-- EXERCISE PROMPT --
A faithful transcript of all the lines below, with no pictures, is the goal here.
(EXTRACTED MATERIAL begins)
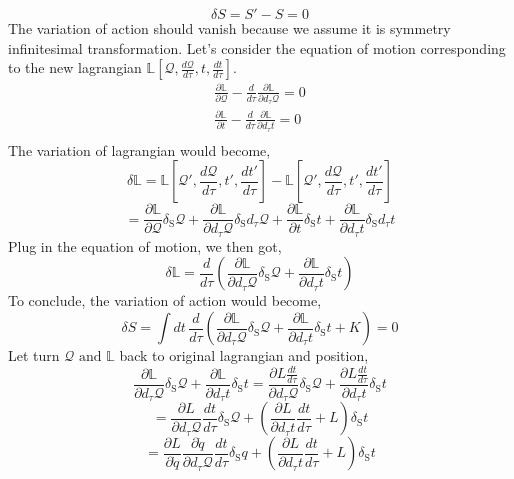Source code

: \documentclass[12pt]{article}
\numberwithin{equation}{section}
\begin{document}
\begin{equation}
    \delta S = S' - S = 0
\end{equation}
The variation of action should vanish because we assume it is symmetry infinitesimal transformation.
Let's consider the equation of motion corresponding to the new lagrangian $\mathbb{L}\left[\mathcal{Q},\frac{d\mathcal{Q}}{d\tau},t, \frac{dt}{d\tau}\right]$.
\begin{equation}
    \begin{split}
        \frac{\partial\mathbb{L}}{\partial\mathcal{Q}}-\frac{d}{d\tau}\frac{\partial\mathbb{L}}{\partial d_{\tau}\mathcal{Q}} = 0\\
        \frac{\partial\mathbb{L}}{\partial t}-\frac{d}{d\tau}\frac{\partial\mathbb{L}}{\partial d_{\tau}t} = 0\\
    \end{split}
\end{equation}
The variation of lagrangian would become,
\begin{equation}
    \delta\mathbb{L} = \mathbb{L}\left[\mathcal{Q}',\frac{d\mathcal{Q}}{d\tau}, t', \frac{dt'}{d\tau}\right] - \mathbb{L}\left[\mathcal{Q}',\frac{d\mathcal{Q}}{d\tau}, t', \frac{dt'}{d\tau}\right]
\end{equation}
\[ = \frac{\partial\mathbb{L}}{\partial\mathcal{Q}}\delta_{\text{S}}\mathcal{Q}+\frac{\partial\mathbb{L}}{\partial d_{\tau}\mathcal{Q}}\delta_{\text{S}}d_{\tau}\mathcal{Q}+\frac{\partial\mathbb{L}}{\partial t}\delta_{\text{S}}t+\frac{\partial\mathbb{L}}{\partial d_{\tau}t}\delta_{\text{S}}d_{\tau}t\]
Plug in the equation of motion, we then got,
\[\delta\mathbb{L} = \frac{d}{d\tau}\left(\frac{\partial\mathbb{L}}{\partial d_{\tau}\mathcal{Q}}\delta_{\text{S}}\mathcal{Q}+\frac{\partial\mathbb{L}}{\partial d_{\tau}t}\delta_{\text{S}}t\right)\]
To conclude, the variation of action would become,
\begin{equation}
    \delta S = \int{dt\,\frac{d}{d\tau}\left(\frac{\partial\mathbb{L}}{\partial d_{\tau}\mathcal{Q}}\delta_{\text{S}}\mathcal{Q}+\frac{\partial\mathbb{L}}{\partial d_{\tau}t}\delta_{\text{S}}t+K\right)} = 0
\end{equation}
Let turn $\mathcal{Q}\text{ and }\mathbb{L}$ back to original lagrangian and position,
\[\frac{\partial\mathbb{L}}{\partial d_{\tau}\mathcal{Q}}\delta_{\text{S}}\mathcal{Q}+\frac{\partial\mathbb{L}}{\partial d_{\tau}t}\delta_{\text{S}}t = \frac{\partial L\frac{dt}{d\tau}}{\partial d_{\tau}\mathcal{Q}}\delta_{\text{S}}\mathcal{Q}+\frac{\partial L\frac{dt}{d\tau}}{\partial d_{\tau}t}\delta_{\text{S}}t\]
\[ = \frac{\partial L}{\partial d_{\tau}\mathcal{Q}}\frac{dt}{d\tau}\delta_{\text{S}}\mathcal{Q}+\left(\frac{\partial L}{\partial d_{\tau}t}\frac{dt}{d\tau}+L\right)\delta_{\text{S}}t\]
\[ = \frac{\partial L}{\partial \dot{q}}\frac{\partial\dot{q}}{\partial d_{\tau}\mathcal{Q}}\frac{dt}{d\tau}\delta_{\text{S}}q+\left(\frac{\partial L}{\partial d_{\tau}t}\frac{dt}{d\tau}+L\right)\delta_{\text{S}}t\]
\end{document}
(EXTRACTED MATERIAL ends)
-- ANSWER BOX --
Source code

: \documentclass[12pt]{article}
\numberwithin{equation}{section}
\begin{document}
\begin{equation}
    \delta S = S' - S = 0
\end{equation}
The variation of action should vanish because we assume it is symmetry infinitesimal transformation.
Let's consider the equation of motion corresponding to the new lagrangian $\mathbb{L}\left[\mathcal{Q},\frac{d\mathcal{Q}}{d\tau},t, \frac{dt}{d\tau}\right]$.
\begin{equation}
    \begin{split}
        \frac{\partial\mathbb{L}}{\partial\mathcal{Q}}-\frac{d}{d\tau}\frac{\partial\mathbb{L}}{\partial d_{\tau}\mathcal{Q}} = 0\\
        \frac{\partial\mathbb{L}}{\partial t}-\frac{d}{d\tau}\frac{\partial\mathbb{L}}{\partial d_{\tau}t} = 0\\
    \end{split}
\end{equation}
The variation of lagrangian would become,
\begin{equation}
    \delta\mathbb{L} = \mathbb{L}\left[\mathcal{Q}',\frac{d\mathcal{Q}}{d\tau}, t', \frac{dt'}{d\tau}\right] - \mathbb{L}\left[\mathcal{Q}',\frac{d\mathcal{Q}}{d\tau}, t', \frac{dt'}{d\tau}\right]
\end{equation}
\[ = \frac{\partial\mathbb{L}}{\partial\mathcal{Q}}\delta_{\text{S}}\mathcal{Q}+\frac{\partial\mathbb{L}}{\partial d_{\tau}\mathcal{Q}}\delta_{\text{S}}d_{\tau}\mathcal{Q}+\frac{\partial\mathbb{L}}{\partial t}\delta_{\text{S}}t+\frac{\partial\mathbb{L}}{\partial d_{\tau}t}\delta_{\text{S}}d_{\tau}t\]
Plug in the equation of motion, we then got,
\[\delta\mathbb{L} = \frac{d}{d\tau}\left(\frac{\partial\mathbb{L}}{\partial d_{\tau}\mathcal{Q}}\delta_{\text{S}}\mathcal{Q}+\frac{\partial\mathbb{L}}{\partial d_{\tau}t}\delta_{\text{S}}t\right)\]
To conclude, the variation of action would become,
\begin{equation}
    \delta S = \int{dt\,\frac{d}{d\tau}\left(\frac{\partial\mathbb{L}}{\partial d_{\tau}\mathcal{Q}}\delta_{\text{S}}\mathcal{Q}+\frac{\partial\mathbb{L}}{\partial d_{\tau}t}\delta_{\text{S}}t+K\right)} = 0
\end{equation}
Let turn $\mathcal{Q}\text{ and }\mathbb{L}$ back to original lagrangian and position,
\[\frac{\partial\mathbb{L}}{\partial d_{\tau}\mathcal{Q}}\delta_{\text{S}}\mathcal{Q}+\frac{\partial\mathbb{L}}{\partial d_{\tau}t}\delta_{\text{S}}t = \frac{\partial L\frac{dt}{d\tau}}{\partial d_{\tau}\mathcal{Q}}\delta_{\text{S}}\mathcal{Q}+\frac{\partial L\frac{dt}{d\tau}}{\partial d_{\tau}t}\delta_{\text{S}}t\]
\[ = \frac{\partial L}{\partial d_{\tau}\mathcal{Q}}\frac{dt}{d\tau}\delta_{\text{S}}\mathcal{Q}+\left(\frac{\partial L}{\partial d_{\tau}t}\frac{dt}{d\tau}+L\right)\delta_{\text{S}}t\]
\[ = \frac{\partial L}{\partial \dot{q}}\frac{\partial\dot{q}}{\partial d_{\tau}\mathcal{Q}}\frac{dt}{d\tau}\delta_{\text{S}}q+\left(\frac{\partial L}{\partial d_{\tau}t}\frac{dt}{d\tau}+L\right)\delta_{\text{S}}t\]
\end{document}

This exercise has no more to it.